Gli studenti che intendono sostenere l'esame devono prenotarsi entro 2 giorni prima su:   https://servizionline.unige.it/studenti/esami/prenotazione

Gli argomenti su cui verte l’esame sono specificati nel programma dettagliato, che viene illustrato agli studenti il primo giorno di lezione e che è depositato su AulaWeb, insieme a tutto il materiale proiettato a lezione ed a materiale supplementare considerato utile (articoli scientifici, normative, linee guida di enti preposti alle analisi descritte, dispense elaborate dai docenti). L'esame è orale e prevede domande sia sulla teoria che sulle esercitazioni (teoriche e di laboratorio). Lo studente dovrà dimostrare di avere raggiunto gli obiettivi formativi sia esponendo oralmente gli argomenti, sia scrivendo reazioni chimiche, formule, grafici e schemi delle procedure analitiche.
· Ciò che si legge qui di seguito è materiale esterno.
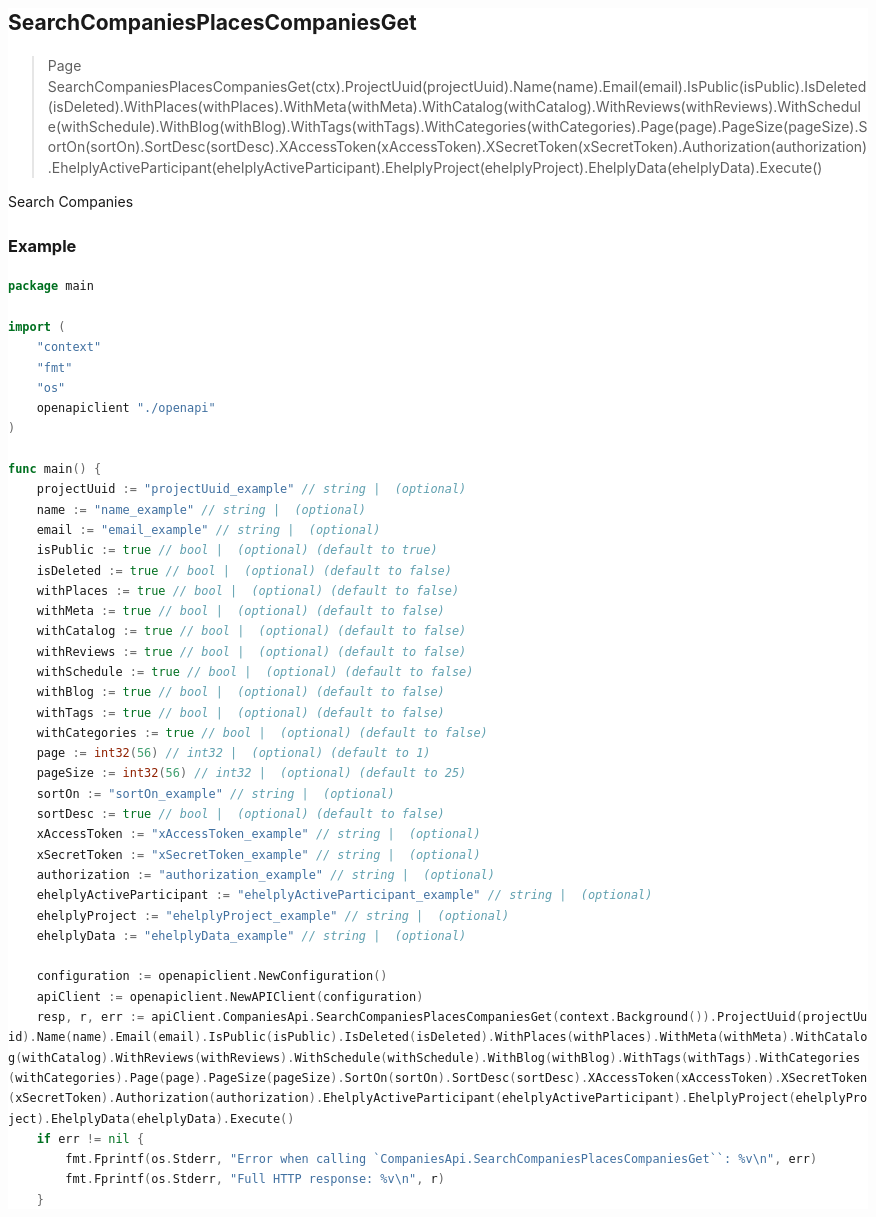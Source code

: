 
## SearchCompaniesPlacesCompaniesGet

> Page SearchCompaniesPlacesCompaniesGet(ctx).ProjectUuid(projectUuid).Name(name).Email(email).IsPublic(isPublic).IsDeleted(isDeleted).WithPlaces(withPlaces).WithMeta(withMeta).WithCatalog(withCatalog).WithReviews(withReviews).WithSchedule(withSchedule).WithBlog(withBlog).WithTags(withTags).WithCategories(withCategories).Page(page).PageSize(pageSize).SortOn(sortOn).SortDesc(sortDesc).XAccessToken(xAccessToken).XSecretToken(xSecretToken).Authorization(authorization).EhelplyActiveParticipant(ehelplyActiveParticipant).EhelplyProject(ehelplyProject).EhelplyData(ehelplyData).Execute()

Search Companies



### Example

```go
package main

import (
    "context"
    "fmt"
    "os"
    openapiclient "./openapi"
)

func main() {
    projectUuid := "projectUuid_example" // string |  (optional)
    name := "name_example" // string |  (optional)
    email := "email_example" // string |  (optional)
    isPublic := true // bool |  (optional) (default to true)
    isDeleted := true // bool |  (optional) (default to false)
    withPlaces := true // bool |  (optional) (default to false)
    withMeta := true // bool |  (optional) (default to false)
    withCatalog := true // bool |  (optional) (default to false)
    withReviews := true // bool |  (optional) (default to false)
    withSchedule := true // bool |  (optional) (default to false)
    withBlog := true // bool |  (optional) (default to false)
    withTags := true // bool |  (optional) (default to false)
    withCategories := true // bool |  (optional) (default to false)
    page := int32(56) // int32 |  (optional) (default to 1)
    pageSize := int32(56) // int32 |  (optional) (default to 25)
    sortOn := "sortOn_example" // string |  (optional)
    sortDesc := true // bool |  (optional) (default to false)
    xAccessToken := "xAccessToken_example" // string |  (optional)
    xSecretToken := "xSecretToken_example" // string |  (optional)
    authorization := "authorization_example" // string |  (optional)
    ehelplyActiveParticipant := "ehelplyActiveParticipant_example" // string |  (optional)
    ehelplyProject := "ehelplyProject_example" // string |  (optional)
    ehelplyData := "ehelplyData_example" // string |  (optional)

    configuration := openapiclient.NewConfiguration()
    apiClient := openapiclient.NewAPIClient(configuration)
    resp, r, err := apiClient.CompaniesApi.SearchCompaniesPlacesCompaniesGet(context.Background()).ProjectUuid(projectUuid).Name(name).Email(email).IsPublic(isPublic).IsDeleted(isDeleted).WithPlaces(withPlaces).WithMeta(withMeta).WithCatalog(withCatalog).WithReviews(withReviews).WithSchedule(withSchedule).WithBlog(withBlog).WithTags(withTags).WithCategories(withCategories).Page(page).PageSize(pageSize).SortOn(sortOn).SortDesc(sortDesc).XAccessToken(xAccessToken).XSecretToken(xSecretToken).Authorization(authorization).EhelplyActiveParticipant(ehelplyActiveParticipant).EhelplyProject(ehelplyProject).EhelplyData(ehelplyData).Execute()
    if err != nil {
        fmt.Fprintf(os.Stderr, "Error when calling `CompaniesApi.SearchCompaniesPlacesCompaniesGet``: %v\n", err)
        fmt.Fprintf(os.Stderr, "Full HTTP response: %v\n", r)
    }
```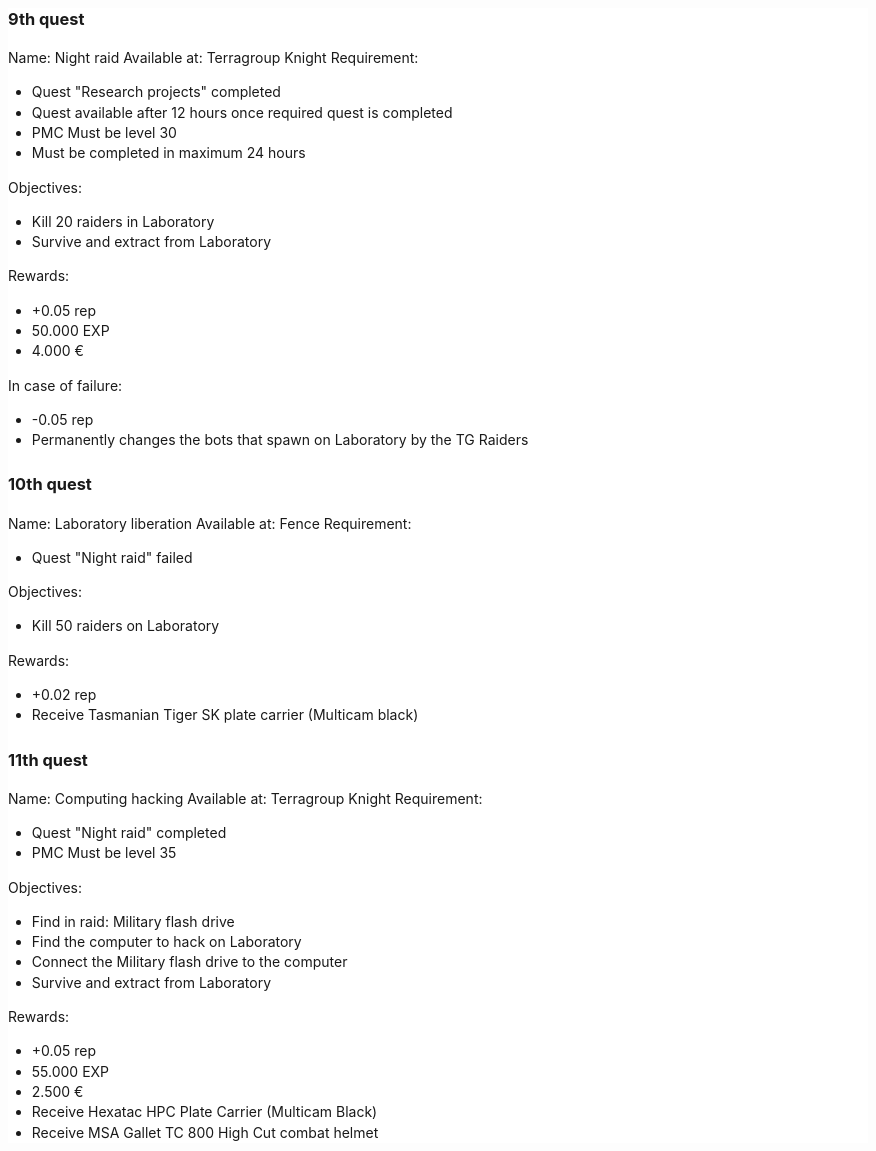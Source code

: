 ### 9th quest
Name: Night raid
Available at: Terragroup Knight
Requirement:
* Quest "Research projects" completed
* Quest available after 12 hours once required quest is completed
* PMC Must be level 30
* Must be completed in maximum 24 hours

Objectives:
* Kill 20 raiders in Laboratory
* Survive and extract from Laboratory

Rewards:
* +0.05 rep
* 50.000 EXP
* 4.000 €

In case of failure:
* -0.05 rep
* Permanently changes the bots that spawn on Laboratory by the TG Raiders

### 10th quest
Name: Laboratory liberation
Available at: Fence
Requirement:
* Quest "Night raid" failed

Objectives:
* Kill 50 raiders on Laboratory

Rewards:
* +0.02 rep
* Receive Tasmanian Tiger SK plate carrier (Multicam black)

### 11th quest
Name: Computing hacking
Available at: Terragroup Knight
Requirement:
* Quest "Night raid" completed
* PMC Must be level 35

Objectives:
* Find in raid: Military flash drive
* Find the computer to hack on Laboratory
* Connect the Military flash drive to the computer
* Survive and extract from Laboratory

Rewards:
* +0.05 rep
* 55.000 EXP
* 2.500 €
* Receive Hexatac HPC Plate Carrier (Multicam Black)
* Receive MSA Gallet TC 800 High Cut combat helmet

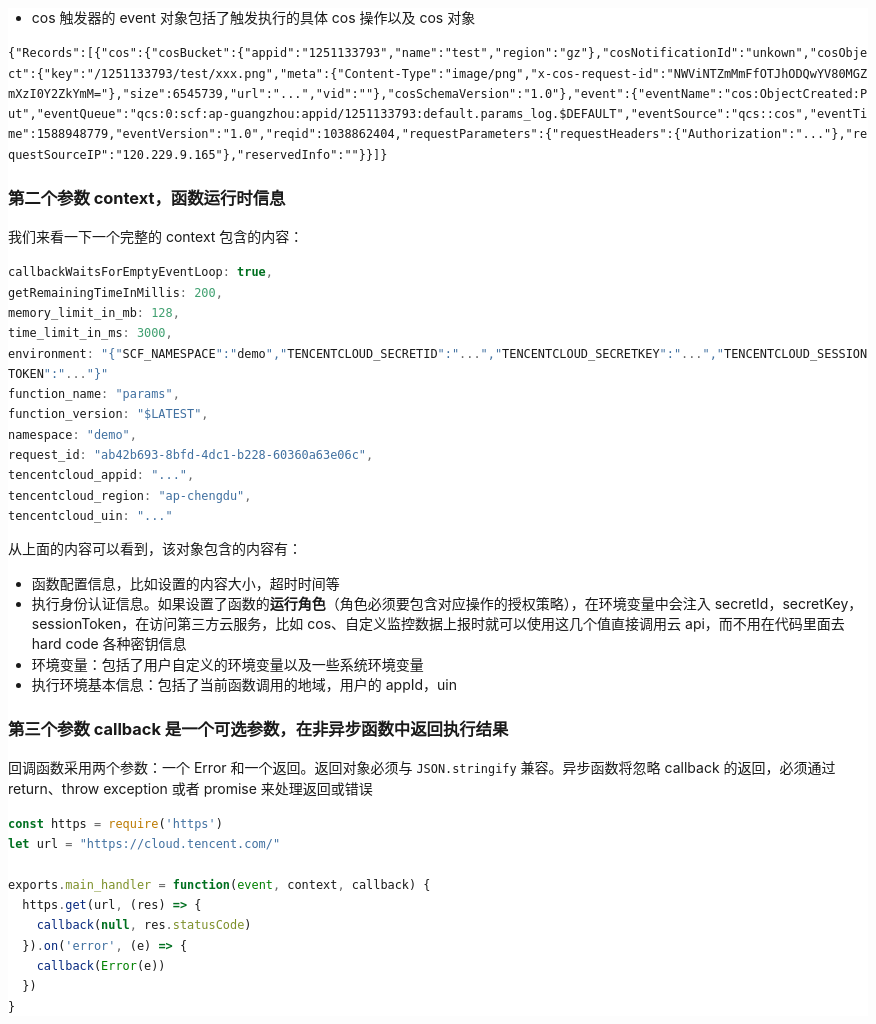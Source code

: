 - cos 触发器的 event 对象包括了触发执行的具体 cos 操作以及 cos 对象

`{"Records":[{"cos":{"cosBucket":{"appid":"1251133793","name":"test","region":"gz"},"cosNotificationId":"unkown","cosObject":{"key":"/1251133793/test/xxx.png","meta":{"Content-Type":"image/png","x-cos-request-id":"NWViNTZmMmFfOTJhODQwYV80MGZmXzI0Y2ZkYmM="},"size":6545739,"url":"...","vid":""},"cosSchemaVersion":"1.0"},"event":{"eventName":"cos:ObjectCreated:Put","eventQueue":"qcs:0:scf:ap-guangzhou:appid/1251133793:default.params_log.$DEFAULT","eventSource":"qcs::cos","eventTime":1588948779,"eventVersion":"1.0","reqid":1038862404,"requestParameters":{"requestHeaders":{"Authorization":"..."},"requestSourceIP":"120.229.9.165"},"reservedInfo":""}}]}`

### 第二个参数 context，函数运行时信息

我们来看一下一个完整的 context 包含的内容：

```javascript
callbackWaitsForEmptyEventLoop: true,
getRemainingTimeInMillis: 200,
memory_limit_in_mb: 128,
time_limit_in_ms: 3000,
environment: "{"SCF_NAMESPACE":"demo","TENCENTCLOUD_SECRETID":"...","TENCENTCLOUD_SECRETKEY":"...","TENCENTCLOUD_SESSIONTOKEN":"..."}"
function_name: "params",
function_version: "$LATEST",
namespace: "demo",
request_id: "ab42b693-8bfd-4dc1-b228-60360a63e06c",
tencentcloud_appid: "...",
tencentcloud_region: "ap-chengdu",
tencentcloud_uin: "..."
``` 

从上面的内容可以看到，该对象包含的内容有：

- 函数配置信息，比如设置的内容大小，超时时间等
- 执行身份认证信息。如果设置了函数的**运行角色**（角色必须要包含对应操作的授权策略），在环境变量中会注入 secretId，secretKey，sessionToken，在访问第三方云服务，比如 cos、自定义监控数据上报时就可以使用这几个值直接调用云 api，而不用在代码里面去 hard code 各种密钥信息
- 环境变量：包括了用户自定义的环境变量以及一些系统环境变量
- 执行环境基本信息：包括了当前函数调用的地域，用户的 appId，uin

### 第三个参数 callback 是一个可选参数，在非异步函数中返回执行结果

回调函数采用两个参数：一个 Error 和一个返回。返回对象必须与 `JSON.stringify` 兼容。异步函数将忽略 callback 的返回，必须通过 return、throw exception 或者 promise 来处理返回或错误

```javascript
const https = require('https')
let url = "https://cloud.tencent.com/"

exports.main_handler = function(event, context, callback) {
  https.get(url, (res) => {
    callback(null, res.statusCode)
  }).on('error', (e) => {
    callback(Error(e))
  })
}
``` 

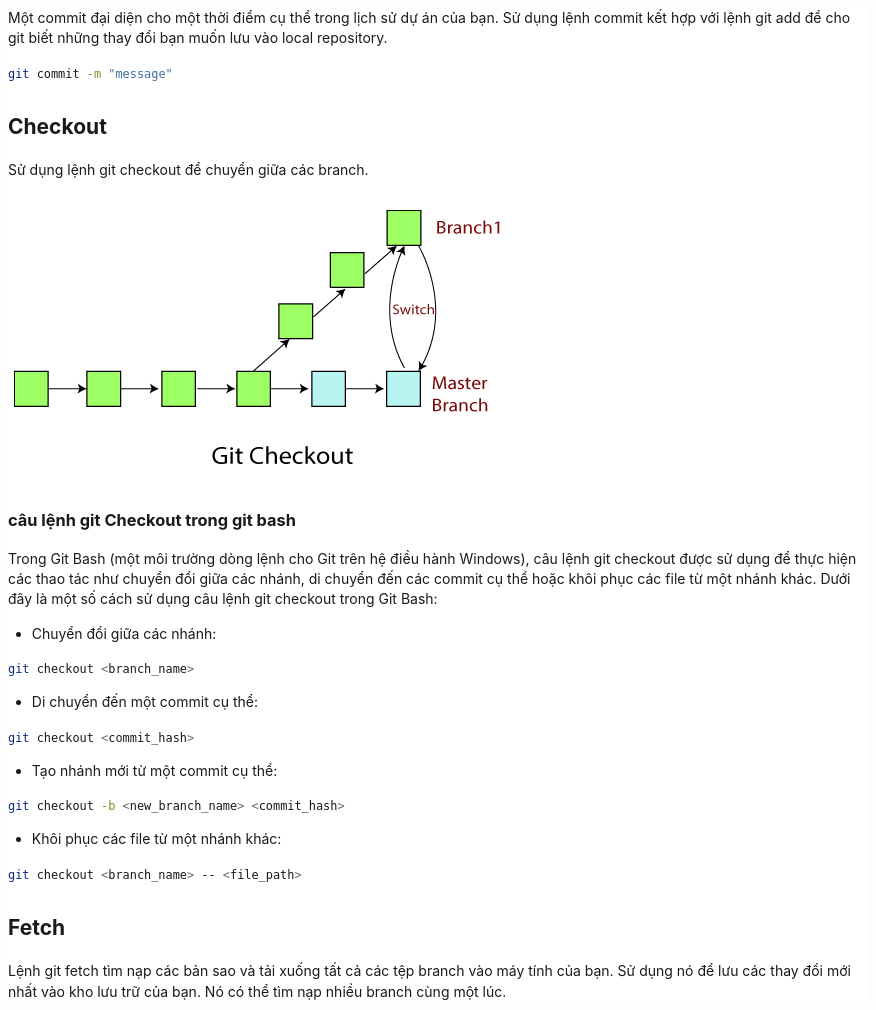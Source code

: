 Một commit đại diện cho một thời điểm cụ thể trong lịch sử dự án của bạn. Sử dụng lệnh commit kết hợp với lệnh git add để cho git biết những thay đổi bạn muốn lưu vào local repository.
```sh
git commit -m "message"
```
## Checkout
Sử dụng lệnh git checkout để chuyển giữa các branch.
![git_Checkout](../images/git-checkout.png)
### câu lệnh git Checkout trong git bash
Trong Git Bash (một môi trường dòng lệnh cho Git trên hệ điều hành Windows), câu lệnh git checkout được sử dụng để thực hiện các thao tác như chuyển đổi giữa các nhánh, di chuyển đến các commit cụ thể hoặc khôi phục các file từ một nhánh khác. Dưới đây là một số cách sử dụng câu lệnh git checkout trong Git Bash:
- Chuyển đổi giữa các nhánh:
```sh
git checkout <branch_name>
```
- Di chuyển đến một commit cụ thể:
```sh
git checkout <commit_hash>
```
- Tạo nhánh mới từ một commit cụ thể:
```sh
git checkout -b <new_branch_name> <commit_hash>
```
- Khôi phục các file từ một nhánh khác:
```sh
git checkout <branch_name> -- <file_path>
```
## Fetch
Lệnh git fetch tìm nạp các bản sao và tải xuống tất cả các tệp branch vào máy tính của bạn. Sử dụng nó để lưu các thay đổi mới nhất vào kho lưu trữ của bạn. Nó có thể tìm nạp nhiều branch cùng một lúc.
Se la commissione riterrà che tali obiettivi non siano stati raggiunti, lo studente verrà invitato a ritirarsi. 

Modalità di accertamento

L'esame è solo orale, è sempre condotto dai due docenti, di ruolo, che hanno la titolarietà del corso (in co-docenza) ed ha una durata di almeno 30-40 minuti.  L’esame viene condotto in modo tale da valutare non solo se lo studente ha acquisito le conoscenze richieste, ma anche se le ha profondamente comprese e se è in grado di applicarle a problematiche analitiche e/o ambientali che rientrano negli argomenti trattati durante il corso. Essendo un insegnamento teorico-pratico, nella valutazione complessiva la commissione tiene anche conto (osservando direttamente gli studenti durante le esercitazioni) del grado di acquisizione della capacità, da parte dello studente, di effettuare in modo corretto e in autonomia  le analisi chimiche oggetto delle esperienze di laboratorio e di saper elaborare e presentare correttamente i dati ottenuti attraverso la stesura di relazioni e/o mediante una presentazione orale.  Inoltre, durante il corso, vengono proposte delle esercitazioni di tipo teorico, in cui gli studenti devono approfondire e valutare come affrontare problematiche analitico-ambientali, esponendo poi il risultato della loro elaborazione.  
Attraverso le modalità descritte, e considerato che entrambi i docenti hanno esperienza didattica pluriennale nella disciplina, la commissione è in grado di verificare con elevata accuratezza il raggiungimento degli obiettivi formativi dell'insegnamento. Se questi non sono raggiunti, lo studente è invitato ad approfondire lo studio e, se necessario, ad avvalersi di ulteriori spiegazioni da parte del docente.